What is required: Would you reproduce each line below exactly, leaving every picture out?
▬▬▬▬▬▬
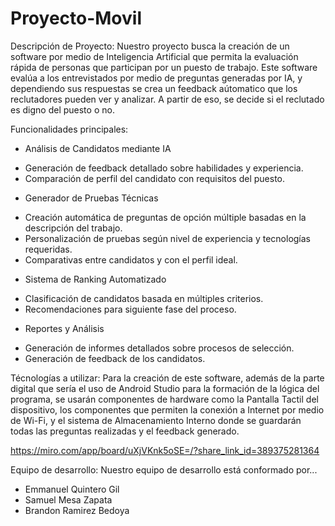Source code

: # Proyecto-Movil
Descripción de Proyecto:
Nuestro proyecto busca la creación de un software por medio de Inteligencia Artificial que permita la evaluación rápida de personas que participan por un puesto de trabajo. Este software evalúa a los entrevistados por medio de preguntas generadas por IA, y dependiendo sus respuestas se crea un feedback aútomatico que los reclutadores pueden ver y analizar. A partir de eso, se decide si el reclutado es digno del puesto o no.

Funcionalidades principales:
* Análisis de Candidatos mediante IA
- Generación de feedback detallado sobre habilidades y experiencia.
- Comparación de perfil del candidato con requisitos del puesto.
* Generador de Pruebas Técnicas
- Creación automática de preguntas de opción múltiple basadas en la descripción del trabajo.
- Personalización de pruebas según nivel de experiencia y tecnologías requeridas.
- Comparativas entre candidatos y con el perfil ideal.
* Sistema de Ranking Automatizado
- Clasificación de candidatos basada en múltiples criterios.
- Recomendaciones para siguiente fase del proceso.
* Reportes y Análisis
- Generación de informes detallados sobre procesos de selección.
- Generación de feedback de los candidatos.

Técnologías a utilizar: 
Para la creación de este software, además de la parte digital que sería el uso de Android Studio para la formación de la lógica del programa, se usarán componentes de hardware como la Pantalla Tactil del dispositivo, los componentes que permiten la conexión a Internet por medio de Wi-Fi, y el sistema de Almacenamiento Interno donde se guardarán todas las preguntas realizadas y el feedback generado. 

https://miro.com/app/board/uXjVKnk5oSE=/?share_link_id=389375281364

Equipo de desarrollo:
Nuestro equipo de desarrollo está conformado por...
- Emmanuel Quintero Gil
- Samuel Mesa Zapata
- Brandon Ramirez Bedoya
▬▬▬▬▬▬
Task answer:
Source code

: # Proyecto-Movil
Descripción de Proyecto:
Nuestro proyecto busca la creación de un software por medio de Inteligencia Artificial que permita la evaluación rápida de personas que participan por un puesto de trabajo. Este software evalúa a los entrevistados por medio de preguntas generadas por IA, y dependiendo sus respuestas se crea un feedback aútomatico que los reclutadores pueden ver y analizar. A partir de eso, se decide si el reclutado es digno del puesto o no.

Funcionalidades principales:
* Análisis de Candidatos mediante IA
- Generación de feedback detallado sobre habilidades y experiencia.
- Comparación de perfil del candidato con requisitos del puesto.
* Generador de Pruebas Técnicas
- Creación automática de preguntas de opción múltiple basadas en la descripción del trabajo.
- Personalización de pruebas según nivel de experiencia y tecnologías requeridas.
- Comparativas entre candidatos y con el perfil ideal.
* Sistema de Ranking Automatizado
- Clasificación de candidatos basada en múltiples criterios.
- Recomendaciones para siguiente fase del proceso.
* Reportes y Análisis
- Generación de informes detallados sobre procesos de selección.
- Generación de feedback de los candidatos.

Técnologías a utilizar: 
Para la creación de este software, además de la parte digital que sería el uso de Android Studio para la formación de la lógica del programa, se usarán componentes de hardware como la Pantalla Tactil del dispositivo, los componentes que permiten la conexión a Internet por medio de Wi-Fi, y el sistema de Almacenamiento Interno donde se guardarán todas las preguntas realizadas y el feedback generado. 

https://miro.com/app/board/uXjVKnk5oSE=/?share_link_id=389375281364

Equipo de desarrollo:
Nuestro equipo de desarrollo está conformado por...
- Emmanuel Quintero Gil
- Samuel Mesa Zapata
- Brandon Ramirez Bedoya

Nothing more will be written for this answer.